The learned counsel for the petitioner submitted that section
302(b) of the PPC provides two sentences i.e., punishment for death or
imprisonment for life as Tazir. He stated that though the petitioner was
sentenced to death on two counts, but before deciding his criminal
appeal by this Court, he had served 26 years sentence without
remissions, which is more than imprisonment for life. A premise of an
arguments of the learned counsel is that after serving one of the
sentences, the petitioner cannot be punished for another sentence in
respect of one and the same offence, but this Court while deciding the
criminal appeal of the petitioner, did not consider the dictum laid down
in the cases of Dilawar Hussain, Hassan and Khalid Iqbal (supra).

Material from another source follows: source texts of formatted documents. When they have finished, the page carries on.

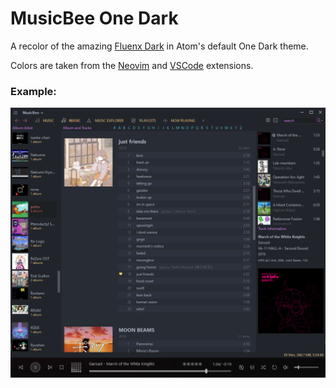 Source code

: # MusicBee One Dark

A recolor of the amazing [Fluenx Dark](https://getmusicbee.com/addons/skins/233/fluenx-dark-hidpi-supported/) in Atom's default One Dark theme.

Colors are taken from the [Neovim](https://github.com/joshdick/onedark.vim) and [VSCode](https://marketplace.visualstudio.com/items?itemName=zhuangtongfa.Material-theme) extensions.

### Example:

![example image](./Examples/example.png) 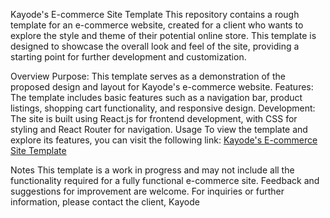 Kayode's E-commerce Site Template
This repository contains a rough template for an e-commerce website, created for a client who wants to explore the style and theme of their potential online store. This template is designed to showcase the overall look and feel of the site, providing a starting point for further development and customization.

Overview
Purpose: This template serves as a demonstration of the proposed design and layout for Kayode's e-commerce website.
Features: The template includes basic features such as a navigation bar, product listings, shopping cart functionality, and responsive design.
Development: The site is built using React.js for frontend development, with CSS for styling and React Router for navigation.
Usage
To view the template and explore its features, you can visit the following link: [Kayode's E-commerce Site Template](https://lmwale24.github.io/)

Notes
This template is a work in progress and may not include all the functionality required for a fully functional e-commerce site.
Feedback and suggestions for improvement are welcome.
For inquiries or further information, please contact the client, Kayode
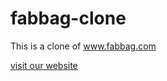 # fabbag-clone
This is a clone of www.fabbag.com


[visit our website](https://itsapurba.github.io/fabbag-clone/)
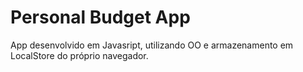 # Personal Budget App
App desenvolvido em Javasript, utilizando OO e armazenamento em LocalStore do próprio navegador.
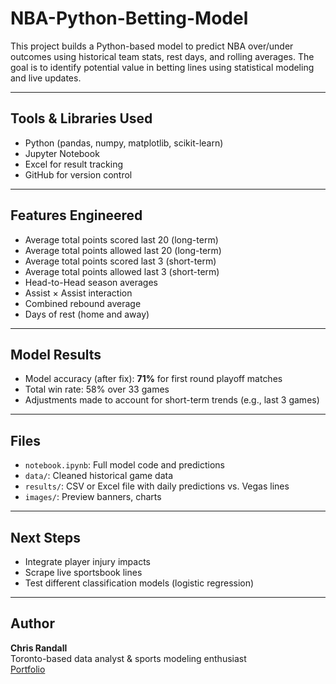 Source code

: # NBA-Python-Betting-Model

This project builds a Python-based model to predict NBA over/under outcomes using historical team stats, rest days, and rolling averages. The goal is to identify potential value in betting lines using statistical modeling and live updates.

---

##  Tools & Libraries Used
- Python (pandas, numpy, matplotlib, scikit-learn)
- Jupyter Notebook
- Excel for result tracking
- GitHub for version control

---

##  Features Engineered
- Average total points scored last 20 (long-term)
- Average total points allowed last 20 (long-term)
- Average total points scored last 3 (short-term)
- Average total points allowed last 3 (short-term)
- Head-to-Head season averages
- Assist × Assist interaction
- Combined rebound average
- Days of rest (home and away)

---

##  Model Results
- Model accuracy (after fix): **71%** for first round playoff matches
- Total win rate: 58% over 33 games  
- Adjustments made to account for short-term trends (e.g., last 3 games)

---

##  Files
- `notebook.ipynb`: Full model code and predictions
- `data/`: Cleaned historical game data
- `results/`: CSV or Excel file with daily predictions vs. Vegas lines
- `images/`: Preview banners, charts

---

##  Next Steps
- Integrate player injury impacts
- Scrape live sportsbook lines
- Test different classification models (logistic regression)

---

##  Author
**Chris Randall**  
Toronto-based data analyst & sports modeling enthusiast  
[Portfolio](https://www.datascienceportfol.io/ChrisRandall)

According to the learned counsel, on the strength of the ratio decided in
the referred judgments, the petitioner’s sentence is required to be
converted from death to imprisonment for life.
Discussion:
3.
Arguments heard and have perused the record. It is a fact that
after his arrest in this case on 16.07.1990 till date, the petitioner has
served out more than 34 years sentence, without any remission, out of
which he remained in death cell for about 24 years. While entertaining
the instant review petition, it was felt necessary to reconsider the case of
the petitioner on the strength of the above referred cases. Dilawar
Hussain was awarded death sentence. His appeal was heard by a fiveMembers Bench of this Court. Before his appeal could be decided, he had
served 25 years sentence (including remissions), out of which, he
remained in death cell for about 18 years. It was held that where there is
an iota of circumstance leading the Judges to exercise their discretion
towards awarding lesser punishment, the Court must do so. On this
analogy, this Court concluded that long detention of the convict has
resulted into completion of his life term, which is one of the sentences
provided under section 302(b) PPC, as such, he cannot be sentenced
twice. Consequently, the sentence of death awarded to Dilawar Hussain
was converted into imprisonment for life. Such view has been endorsed
3 PLD 2015 SC 50
Crl. R.P. 103 of 2017
by this Court in the case of Hasan, relevant portion at Para 18 is
reproduced herein below:
“…In the present case the convicts-appellants have already
spent about 22 years in death-cells and their total period of
custody exceeds a full term of imprisonment for life each even
if the remissions earned by them are not taken into
consideration. The case of the present appellants is, therefore,
a better case for reducing their sentences of death to
imprisonment for life on the charges of murder than the case
of the convict in the above mentioned judgment rendered by a
5-member Bench of this Court. In view of availability of that
recent precedent withholding the benefit of the principle of
expectancy of life from the appellants in the present case may
be oppressive, if not unjust.”
Similarly, in Paragraphs 20 and 21, it is held as under:
“20. The discussion made above shows that as of today the
following principles of practice are being followed by the courts
of this country in respect of the principle of expectancy of life:
(a) ---
(b) ---
(c) In a case where a convict sentenced to death
undergoes a period of custody equal to or more than
a full term of imprisonment for life during the
pendency of his judicial remedy against his
conviction and sentence of death there the principle of
expectancy of life may be a relevant factor to be
considered along with the other factors for reducing
his sentence of death to imprisonment for life.”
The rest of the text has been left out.